Most of the couples whom we see have little understanding of how commitment really works. Correspondingly, we see the same commitment mistakes being made repeatedly. Of these, two stand out as being the most common and the most troublesome.
The first mistake is that people commit to outcomes (which cannot be controlled) rather than processes (which are always within our control.) The opening line of Epictetus's Art of Living (written 2,000 years ago and considered humankind's first self-help book) says, "The secret of happiness is realizing that some things can be controlled and some cannot." Nowhere is that truth more apparent than in close relationships. To use a familiar example, a traditional wedding vow commits us to "love, honor and obey" the other person "until death do us part." This is an outcome commitment, and is doomed to failure from the start. None of us has any control over whether we will wake up loving and honoring another person on a given morning. Feelings by their very nature are beyond our control. What's within our control is how we deal with our feelings once we discover them. We can ignore them, pay attention to them, speak frankly about them, tighten our shoulders to hide them. Some of these options obviously make for better relationships than others.

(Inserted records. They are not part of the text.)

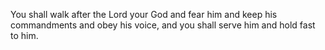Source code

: You shall walk after the Lord your God and fear him and keep his commandments and obey his voice, and you shall serve him and hold fast to him.
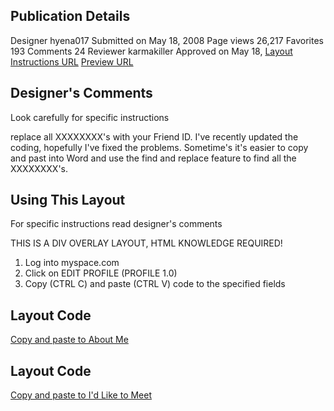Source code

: ## Publication Details
Designer	hyena017
Submitted on	May 18, 2008
Page views	26,217
Favorites	193
Comments	24
Reviewer	karmakiller 
Approved on	May 18, 
[Layout Instructions URL](https://www.createblog.com/myspace-layouts/27706-twiipse/)
[Preview URL](https://www.createblog.com/myspace-layouts/27706-twiipse/preview/)

## Designer's Comments
Look carefully for specific instructions

replace all XXXXXXXX's with your Friend ID. I've recently updated the coding, hopefully I've fixed the problems. Sometime's it's easier to copy and past into Word and use the find and replace feature to find all the XXXXXXXX's.

## Using This Layout
For specific instructions read designer's comments

THIS IS A DIV OVERLAY LAYOUT, HTML KNOWLEDGE REQUIRED!
1. Log into myspace.com
2. Click on EDIT PROFILE (PROFILE 1.0)
3. Copy (CTRL C) and paste (CTRL V) code to the specified fields

## Layout Code
[Copy and paste to About Me](/aboutme.html)

## Layout Code
[Copy and paste to I'd Like to Meet](/idliketomeet.html)

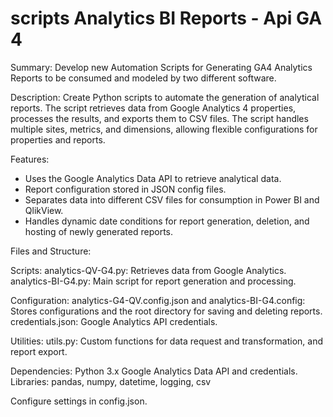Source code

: # scripts Analytics BI Reports - Api GA 4 

Summary:
Develop new Automation Scripts for Generating GA4 Analytics Reports to be consumed and modeled by two different software.

Description:
Create Python scripts to automate the generation of analytical reports. The script retrieves data from Google Analytics 4 properties, processes the results, and exports them to CSV files. The script handles multiple sites, metrics, and dimensions, allowing flexible configurations for properties and reports.

Features:
- Uses the Google Analytics Data API to retrieve analytical data.
- Report configuration stored in JSON config files.
- Separates data into different CSV files for consumption in Power BI and QlikView.
- Handles dynamic date conditions for report generation, deletion, and hosting of newly generated reports.

Files and Structure:

Scripts:
analytics-QV-G4.py: Retrieves data from Google Analytics.
analytics-BI-G4.py: Main script for report generation and processing.

Configuration:
analytics-G4-QV.config.json and analytics-BI-G4.config: Stores configurations and the root directory for saving and deleting reports.
credentials.json: Google Analytics API credentials.

Utilities:
utils.py: Custom functions for data request and transformation, and report export.

Dependencies:
Python 3.x
Google Analytics Data API and credentials.
Libraries: pandas, numpy, datetime, logging, csv

Configure settings in config.json.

The second mistake is a failure to understand a profound truth about commitment: In all times and every way, we are getting exactly what we're committed to getting. Here's why this discovery is both troubling and potentially liberating: All of us have unconscious commitments—hidden from our own view and surrounded by a wall of defenses—which sabotage our conscious commitments. We've found that there is only one quick, foolproof way to find out what we're really committed to, and that is to look at the results we're producing. For example, even if we think we're committed to spending more quality time together, a quick look at the results will tell us whether we're achieving it. If we're not spending more quality time together, we have to admit that we're not actually committed to it. To present a clear example of the principles, we've selected a case in which the work does indeed proceed relatively smoothly. As any experienced therapist knows, however, the snap-finger magic of rapid change is largely in the domain of late-night infomercials, not in the real world of normal office practice. That said, there are ways to speed up the process of change through a deep understanding of commitment. In the following example, there are numerous points at which we ask for commitments of one sort or another. Based on our experience, we believe these moments to be crucial to increasing the speed at which couples make changes.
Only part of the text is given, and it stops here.